Shy's plan backfired. Everyone in the world fell in love with each other. Shy owned everything on earth and nobody cared. He was acknowledged as the omnipotent ruler of the earth, but he didn't have anybody to enforce his will. He finally entered the Elevator on October 2nd, 2061. It was Gandhi's birthday, an international holiday.


 



Stuck in an elevator writing prompt entry
Writing Prompt
Write a short story. The topic is: Stuck in an elevator!


Well... it is a different take on the old worn out prompt. My parrot, Seemore, wrote this.

"an antique toke of swag from the glory days of maryjane"-- a puff of cheap marijuana

"The Nanny" was an American television show starring Fran Drescher. She was noted for having perhaps the most irritating voice of all time.
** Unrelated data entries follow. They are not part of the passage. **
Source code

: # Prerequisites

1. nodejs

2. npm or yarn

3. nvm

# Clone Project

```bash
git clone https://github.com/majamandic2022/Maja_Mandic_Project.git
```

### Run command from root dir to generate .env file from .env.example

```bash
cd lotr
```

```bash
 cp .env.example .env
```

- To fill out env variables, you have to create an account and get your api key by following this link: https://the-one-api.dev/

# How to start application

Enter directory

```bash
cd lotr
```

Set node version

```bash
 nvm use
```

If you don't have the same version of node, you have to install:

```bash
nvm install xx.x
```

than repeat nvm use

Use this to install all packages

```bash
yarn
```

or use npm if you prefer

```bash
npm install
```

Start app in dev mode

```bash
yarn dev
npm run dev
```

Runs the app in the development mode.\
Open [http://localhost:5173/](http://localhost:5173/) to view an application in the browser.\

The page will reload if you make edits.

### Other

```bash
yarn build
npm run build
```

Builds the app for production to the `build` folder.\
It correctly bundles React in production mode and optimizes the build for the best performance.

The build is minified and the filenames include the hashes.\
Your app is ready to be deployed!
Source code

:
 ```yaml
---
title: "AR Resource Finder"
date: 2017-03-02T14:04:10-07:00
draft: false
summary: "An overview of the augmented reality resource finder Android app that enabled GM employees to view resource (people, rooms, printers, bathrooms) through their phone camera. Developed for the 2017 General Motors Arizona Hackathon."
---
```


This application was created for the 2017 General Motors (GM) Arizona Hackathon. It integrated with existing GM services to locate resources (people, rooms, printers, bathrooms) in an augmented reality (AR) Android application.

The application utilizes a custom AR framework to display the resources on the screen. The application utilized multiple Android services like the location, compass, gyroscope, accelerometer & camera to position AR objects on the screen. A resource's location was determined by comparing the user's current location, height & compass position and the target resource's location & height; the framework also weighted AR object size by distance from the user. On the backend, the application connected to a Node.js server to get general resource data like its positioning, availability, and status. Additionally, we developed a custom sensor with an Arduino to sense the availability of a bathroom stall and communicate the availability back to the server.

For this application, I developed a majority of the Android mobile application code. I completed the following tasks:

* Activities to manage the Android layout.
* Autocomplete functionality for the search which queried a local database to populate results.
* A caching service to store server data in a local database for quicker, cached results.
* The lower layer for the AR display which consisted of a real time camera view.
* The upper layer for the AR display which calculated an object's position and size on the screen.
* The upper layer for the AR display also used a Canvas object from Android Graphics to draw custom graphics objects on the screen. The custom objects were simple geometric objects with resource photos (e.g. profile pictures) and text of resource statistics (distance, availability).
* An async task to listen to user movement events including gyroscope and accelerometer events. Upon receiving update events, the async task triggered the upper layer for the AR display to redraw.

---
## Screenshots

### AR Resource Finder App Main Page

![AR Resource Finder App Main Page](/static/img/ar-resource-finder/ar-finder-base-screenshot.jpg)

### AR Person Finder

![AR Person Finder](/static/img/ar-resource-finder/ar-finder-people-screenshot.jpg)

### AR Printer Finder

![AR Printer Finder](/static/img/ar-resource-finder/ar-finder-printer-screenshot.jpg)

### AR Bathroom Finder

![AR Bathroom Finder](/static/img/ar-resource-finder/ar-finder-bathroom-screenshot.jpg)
Phil Collins recorded "You Can't Hurry Love" and his head bobs back and forth in the video when he sings it. I hate it in a very irrational way.

"Old Yeller" is an old Walt Disney movie with a sad ending guaranteed to draw tears.

"Strange Brew"-- great music by one of the great rock and roll bands of all time. CREAM! Can you dig it!

Gandhi: Removed all of the salt from the Indian Ocean and then returned it to prove that non-violence is the ultimate condiment for peace on earth.